Dans cette optique, les roturiers seront souvent méprisés. Ce n’est pas
neuf, certes, comme nous l’avons vu précédemment. Les intellectuels
ayant souvent regardé le travail des mains avec un certain dédain. Mais
maintenant s’ajoute une justification « spirituelle », le « soleil » ne
brillant que faiblement pour ceux qui sont tout au bas de l’échelle.
Leur « illumination » dépendant d’ailleurs de ceux qui sont au-dessus
d’eux…
Si aujourd’hui encore « paysan ! » est une insulte, il en était déjà de
même en ces temps lointains pour le serf. Ainsi, dans La Chanson de
Roland, quand le héros s’emporte contre Ganelon le traître, il lui
lance : « »Ahi culvert, malvais hom de put aire ! »
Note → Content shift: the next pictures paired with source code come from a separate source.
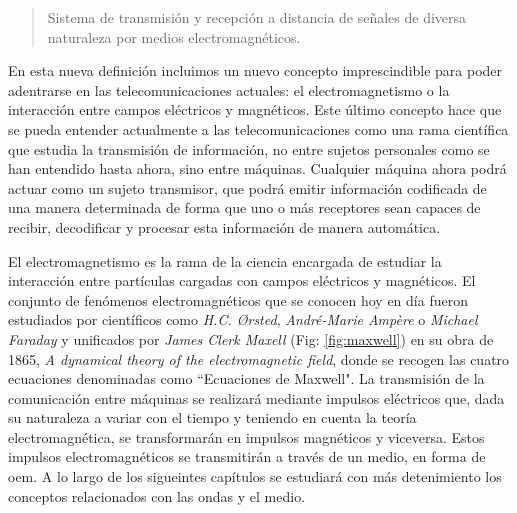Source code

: \begin{quote}

\small Sistema de transmisión y recepción a distancia de señales de diversa naturaleza por medios electromagnéticos.

\end{quote}

\par En esta nueva definición incluimos un nuevo concepto imprescindible para poder adentrarse en las telecomunicaciones actuales: el electromagnetismo o la interacción entre campos eléctricos y magnéticos. Este último concepto hace que se pueda entender actualmente a las telecomunicaciones como una rama científica que estudia la transmisión de información, no entre sujetos personales como se han entendido hasta ahora, sino entre máquinas. Cualquier máquina  ahora podrá actuar como un sujeto transmisor, que podrá emitir información codificada de una manera determinada de forma que uno o más receptores sean capaces de recibir, decodificar y procesar esta información de manera automática.
\\
\par El electromagnetismo es la rama de la ciencia encargada de estudiar la interacción entre partículas cargadas con campos eléctricos y magnéticos. El conjunto de fenómenos electromagnéticos que se conocen hoy en día fueron estudiados por científicos como \textit{H.C. Ørsted}, \textit{André-Marie Ampère} o \textit{Michael Faraday} y unificados por \textit{James Clerk Maxell} (Fig: \ref{fig:maxwell}) en su obra de 1865, \textit{A dynamical theory of the electromagnetic field}, donde se recogen las cuatro ecuaciones denominadas como ``Ecuaciones de Maxwell". La transmisión de la comunicación entre máquinas se realizará mediante impulsos eléctricos que, dada su naturaleza a variar con el tiempo y teniendo en cuenta la teoría electromagnética, se transformarán en impulsos magnéticos y viceversa. Estos impulsos electromagnéticos se transmitirán a través de un medio, en forma de \gls{oem}. A lo largo de los sigueintes capítulos se estudiará con más detenimiento los conceptos relacionados con las ondas y el medio.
Beaucoup de traducteurs ont compris « Ah ! poltron, mauvais homme de sale
race ». Mais le commentateur anglais F.
Whitehead, moins soucieux peut-être des convenances, traduit culvert par
serf et ignoble wretch (ignoble gredin) et put par stinking (
puant) (de put aire : of vile birth, de vile naissance par
opposition à bon aire, de naissance noble).
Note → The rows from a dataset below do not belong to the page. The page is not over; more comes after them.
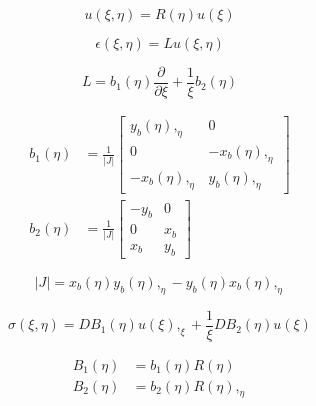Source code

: 

\begin{equation}
    u(\xi,\eta) = R(\eta) u(\xi)
    \label{lr_eq:sbfem_disp_interpolation}
\end{equation}

\begin{equation}
    \epsilon(\xi,\eta) = Lu(\xi,\eta)
    \label{lr_eq:sbfem_strain_disp_relation}
\end{equation}

\begin{equation}
    L = b_1(\eta) \frac{\partial}{\partial \xi} +
        \frac{1}{\xi}b_2(\eta)
\end{equation}

\begin{equation}
    \begin{aligned}
    b_1(\eta) & = \frac{1}{|J|}
            \begin{bmatrix}
                y_b(\eta),_{\eta}   &   0   \\
                0   &   -x_b(\eta),_{\eta}  \\
                -x_b(\eta),_{\eta} & y_b(\eta),_{\eta}
            \end{bmatrix} \\
    b_2(\eta) & = \frac{1}{|J|}
            \begin{bmatrix}
                -y_b    &   0   \\
                0       &   x_b \\
                x_b     &   y_b
            \end{bmatrix}
    \end{aligned}
    \label{lr_eq:sbfem_little_b}
\end{equation}

\begin{equation}
    |J| = x_b(\eta)y_b(\eta),_{\eta}
        - y_b(\eta)x_b(\eta),_{\eta}
    \label{lr_eq:sbfem_Jdet}
\end{equation}

\begin{equation}
    \sigma(\xi,\eta) = DB_1(\eta)u(\xi),_{\xi} +
                        \frac{1}{\xi}DB_2(\eta)u(\xi)
    \label{lr_eq:sbfem_stress}
\end{equation}

\begin{equation}
    \begin{aligned}
        B_1(\eta) &= b_1(\eta)R(\eta)    \\
        B_2(\eta) &= b_2(\eta)R(\eta),_{\eta}
        \label{lr_eq:sbfem_captial_b}
    \end{aligned}
\end{equation}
Quand l’auteur d’Aucassin et Nicolette met en scène un paysan, il le décrit en termes
peu flatteurs visiblement exagérés : « Il était grand et
extraordinairement laid et hideux ; il avait une grande tête poilue, plus
noire que nielle, et avait plus d’une pleine paume entre les deux
yeux et de grandes joues et un énorme nez plat et de grandes et larges
narines et de grosses lèvres plus rouges qu’une grillade et de grandes
dents jaunes et laides. Il était chaussé de jambières et de souliers de
cuir de bœuf, noués par des cordes en écorce de tilleul jusqu’au-dessus
du genou et était enveloppé d’un large manteau réversible, et il était
appuyé sur un grand bâton noueux. »
On a fait remarquer que cette description
est conventionnelle et qu’elle se retrouve parfois mot pour mot dans
d’autres œuvres ce qui révèle un état d’esprit répandu parmi les
lettrés.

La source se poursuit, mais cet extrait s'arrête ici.